• _YOUR ASSIGNMENT_
Each entry has to be given again in its exact wording, and no picture may appear in the result.

• _DATA PROVIDED_
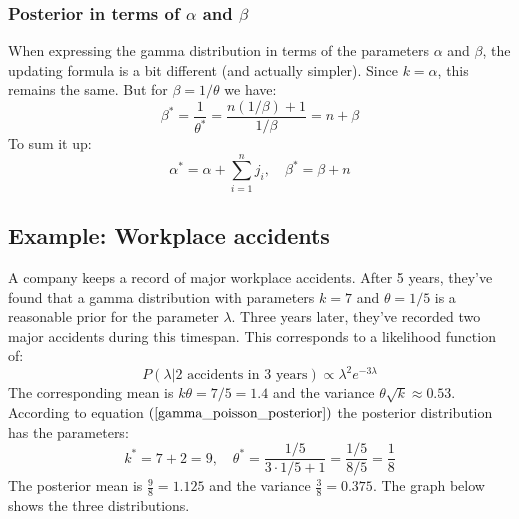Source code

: \documentclass[12pt, a4paper]{article}
\begin{document}
\subsubsection{Posterior in terms of $\alpha$ and $\beta$}
When expressing the gamma distribution in terms of the parameters $\alpha$ and $\beta$, the updating formula is a bit different (and actually simpler). Since $k=\alpha$, this remains the same. But for $\beta=1/\theta$ we have:
\begin{equation}
\beta^*=\frac{1}{\theta^*}=\frac{n(1/\beta)+1}{1/\beta}=n+\beta
\end{equation}
To sum it up:
\begin{equation}
\alpha^*=\alpha+\sum_{i=1}^n j_i,\quad\beta^*=\beta+n
\end{equation}

\subsection{Example: Workplace accidents}
A company keeps a record of major workplace accidents. After 5 years, they've found that a gamma distribution with parameters $k=7$ and $\theta=1/5$ is a reasonable prior for the parameter $\lambda$. Three years later, they've recorded two major accidents during this timespan. This corresponds to a likelihood function of:
\begin{equation}
P(\lambda|2\textrm{ accidents in }3\textrm{ years})\propto \lambda^{2}e^{-3\lambda}
\end{equation}
The corresponding mean is $k\theta=7/5=1.4$ and the variance $\theta\sqrt{k}\approx 0.53$. According to equation $(\ref{gamma_poisson_posterior})$ the posterior distribution has the parameters:
\begin{equation}
k^*=7+2=9,\quad\theta^*=\frac{1/5}{3\cdot 1/5+1}=\frac{1/5}{8/5}=\frac{1}{8}
\end{equation}
The posterior mean is $\frac{9}{8}=1.125$ and the variance $\frac{3}{8}=0.375$. The graph below shows the three distributions.

\end{document}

• _SOLUTION TO THIS EXERCISE_
Source code

: \documentclass[12pt, a4paper]{article}
\begin{document}
\subsubsection{Posterior in terms of $\alpha$ and $\beta$}
When expressing the gamma distribution in terms of the parameters $\alpha$ and $\beta$, the updating formula is a bit different (and actually simpler). Since $k=\alpha$, this remains the same. But for $\beta=1/\theta$ we have:
\begin{equation}
\beta^*=\frac{1}{\theta^*}=\frac{n(1/\beta)+1}{1/\beta}=n+\beta
\end{equation}
To sum it up:
\begin{equation}
\alpha^*=\alpha+\sum_{i=1}^n j_i,\quad\beta^*=\beta+n
\end{equation}

\subsection{Example: Workplace accidents}
A company keeps a record of major workplace accidents. After 5 years, they've found that a gamma distribution with parameters $k=7$ and $\theta=1/5$ is a reasonable prior for the parameter $\lambda$. Three years later, they've recorded two major accidents during this timespan. This corresponds to a likelihood function of:
\begin{equation}
P(\lambda|2\textrm{ accidents in }3\textrm{ years})\propto \lambda^{2}e^{-3\lambda}
\end{equation}
The corresponding mean is $k\theta=7/5=1.4$ and the variance $\theta\sqrt{k}\approx 0.53$. According to equation $(\ref{gamma_poisson_posterior})$ the posterior distribution has the parameters:
\begin{equation}
k^*=7+2=9,\quad\theta^*=\frac{1/5}{3\cdot 1/5+1}=\frac{1/5}{8/5}=\frac{1}{8}
\end{equation}
The posterior mean is $\frac{9}{8}=1.125$ and the variance $\frac{3}{8}=0.375$. The graph below shows the three distributions.

\end{document}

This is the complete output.